### Exercise goal
Scan the records for lines with the word "issue", and copy every such line.

Collected data:
==============================

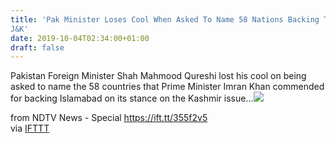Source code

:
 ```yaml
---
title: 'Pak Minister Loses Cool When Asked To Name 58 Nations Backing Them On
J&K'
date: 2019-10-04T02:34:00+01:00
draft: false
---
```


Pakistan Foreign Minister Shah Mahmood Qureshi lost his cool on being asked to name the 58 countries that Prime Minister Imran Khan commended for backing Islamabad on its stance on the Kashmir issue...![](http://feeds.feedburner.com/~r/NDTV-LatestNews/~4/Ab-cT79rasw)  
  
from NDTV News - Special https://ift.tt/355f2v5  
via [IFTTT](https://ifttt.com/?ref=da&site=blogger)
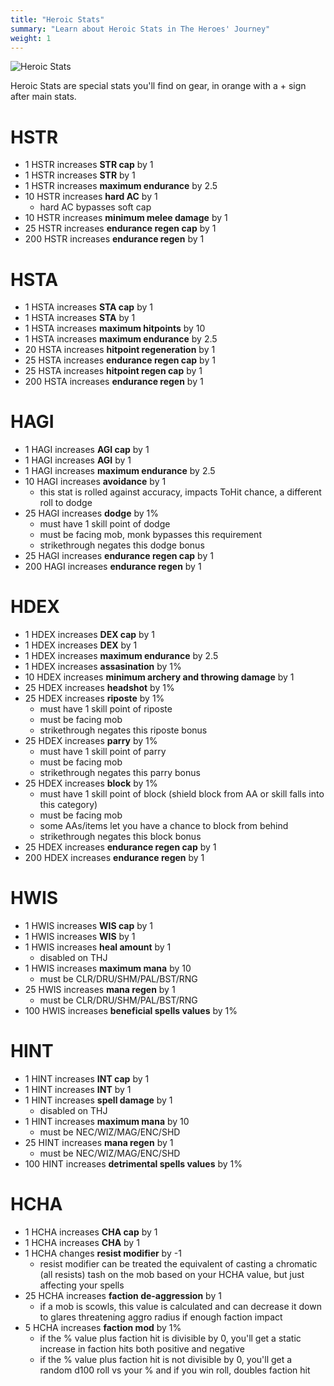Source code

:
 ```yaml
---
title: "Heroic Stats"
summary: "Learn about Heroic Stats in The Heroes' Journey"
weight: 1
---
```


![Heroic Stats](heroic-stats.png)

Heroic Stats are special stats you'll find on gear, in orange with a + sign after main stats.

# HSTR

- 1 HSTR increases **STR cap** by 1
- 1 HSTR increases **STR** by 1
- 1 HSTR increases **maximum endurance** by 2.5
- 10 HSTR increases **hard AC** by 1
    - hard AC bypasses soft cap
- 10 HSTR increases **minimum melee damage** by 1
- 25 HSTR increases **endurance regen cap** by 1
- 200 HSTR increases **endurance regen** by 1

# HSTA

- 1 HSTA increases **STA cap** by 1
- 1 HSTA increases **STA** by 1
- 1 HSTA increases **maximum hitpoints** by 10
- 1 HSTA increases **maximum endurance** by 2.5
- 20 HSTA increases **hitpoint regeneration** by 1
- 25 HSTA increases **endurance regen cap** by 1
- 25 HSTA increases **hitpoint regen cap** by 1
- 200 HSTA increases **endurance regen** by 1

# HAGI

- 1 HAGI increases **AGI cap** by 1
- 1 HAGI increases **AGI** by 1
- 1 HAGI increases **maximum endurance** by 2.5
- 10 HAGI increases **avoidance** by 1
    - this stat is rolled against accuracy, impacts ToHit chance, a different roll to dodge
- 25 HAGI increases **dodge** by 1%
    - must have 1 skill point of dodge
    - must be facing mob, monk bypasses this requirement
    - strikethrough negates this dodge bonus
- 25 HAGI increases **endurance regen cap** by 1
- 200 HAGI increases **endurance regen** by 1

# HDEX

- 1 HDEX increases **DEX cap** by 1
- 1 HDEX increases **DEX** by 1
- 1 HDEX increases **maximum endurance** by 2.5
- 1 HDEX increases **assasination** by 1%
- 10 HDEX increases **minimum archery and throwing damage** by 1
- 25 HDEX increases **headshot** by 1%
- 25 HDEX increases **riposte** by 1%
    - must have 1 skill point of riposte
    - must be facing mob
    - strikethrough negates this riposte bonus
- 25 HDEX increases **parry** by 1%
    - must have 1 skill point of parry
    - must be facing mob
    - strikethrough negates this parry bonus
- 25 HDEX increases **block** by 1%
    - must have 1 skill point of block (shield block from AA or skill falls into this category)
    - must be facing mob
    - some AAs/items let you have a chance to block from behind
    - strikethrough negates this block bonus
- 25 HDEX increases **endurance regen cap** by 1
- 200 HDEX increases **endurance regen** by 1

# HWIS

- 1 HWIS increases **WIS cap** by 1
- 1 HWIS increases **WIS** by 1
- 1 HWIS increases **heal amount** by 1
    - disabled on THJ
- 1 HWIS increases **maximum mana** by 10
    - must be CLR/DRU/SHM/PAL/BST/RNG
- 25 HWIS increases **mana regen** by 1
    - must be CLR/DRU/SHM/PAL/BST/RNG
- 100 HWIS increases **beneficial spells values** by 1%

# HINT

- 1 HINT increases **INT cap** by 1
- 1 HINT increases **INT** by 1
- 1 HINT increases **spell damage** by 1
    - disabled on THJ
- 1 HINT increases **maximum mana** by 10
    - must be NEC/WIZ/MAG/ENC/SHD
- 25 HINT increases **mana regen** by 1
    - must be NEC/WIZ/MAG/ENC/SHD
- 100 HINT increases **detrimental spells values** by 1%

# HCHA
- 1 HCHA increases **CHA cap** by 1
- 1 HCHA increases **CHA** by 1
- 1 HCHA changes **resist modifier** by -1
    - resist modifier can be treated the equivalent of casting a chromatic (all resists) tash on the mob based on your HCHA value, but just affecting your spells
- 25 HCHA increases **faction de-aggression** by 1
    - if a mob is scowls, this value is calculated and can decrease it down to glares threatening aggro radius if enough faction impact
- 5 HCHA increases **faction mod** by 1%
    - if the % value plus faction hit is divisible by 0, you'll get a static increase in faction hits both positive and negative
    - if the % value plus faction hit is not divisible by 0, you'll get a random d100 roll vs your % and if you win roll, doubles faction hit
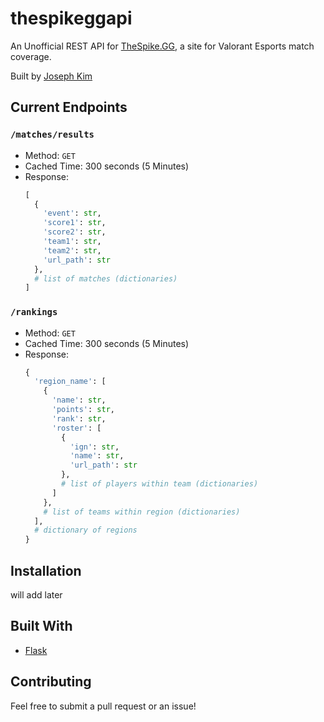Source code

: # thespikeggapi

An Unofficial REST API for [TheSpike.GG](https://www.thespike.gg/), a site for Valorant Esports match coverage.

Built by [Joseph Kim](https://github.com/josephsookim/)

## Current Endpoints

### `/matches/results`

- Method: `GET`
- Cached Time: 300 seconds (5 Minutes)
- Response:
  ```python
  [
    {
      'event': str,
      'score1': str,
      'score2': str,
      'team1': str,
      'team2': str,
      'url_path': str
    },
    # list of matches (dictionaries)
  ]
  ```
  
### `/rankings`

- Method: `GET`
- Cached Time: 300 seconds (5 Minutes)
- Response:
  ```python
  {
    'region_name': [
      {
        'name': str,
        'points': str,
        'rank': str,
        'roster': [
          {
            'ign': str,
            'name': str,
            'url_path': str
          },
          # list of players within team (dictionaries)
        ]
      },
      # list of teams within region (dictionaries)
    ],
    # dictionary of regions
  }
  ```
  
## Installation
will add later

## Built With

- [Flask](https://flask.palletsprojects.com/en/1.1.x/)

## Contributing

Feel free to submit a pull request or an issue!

==============================

### Response area
Pakistan Foreign Minister Shah Mahmood Qureshi lost his cool on being asked to name the 58 countries that Prime Minister Imran Khan commended for backing Islamabad on its stance on the Kashmir issue...![](http://feeds.feedburner.com/~r/NDTV-LatestNews/~4/Ab-cT79rasw)  
Feel free to submit a pull request or an issue!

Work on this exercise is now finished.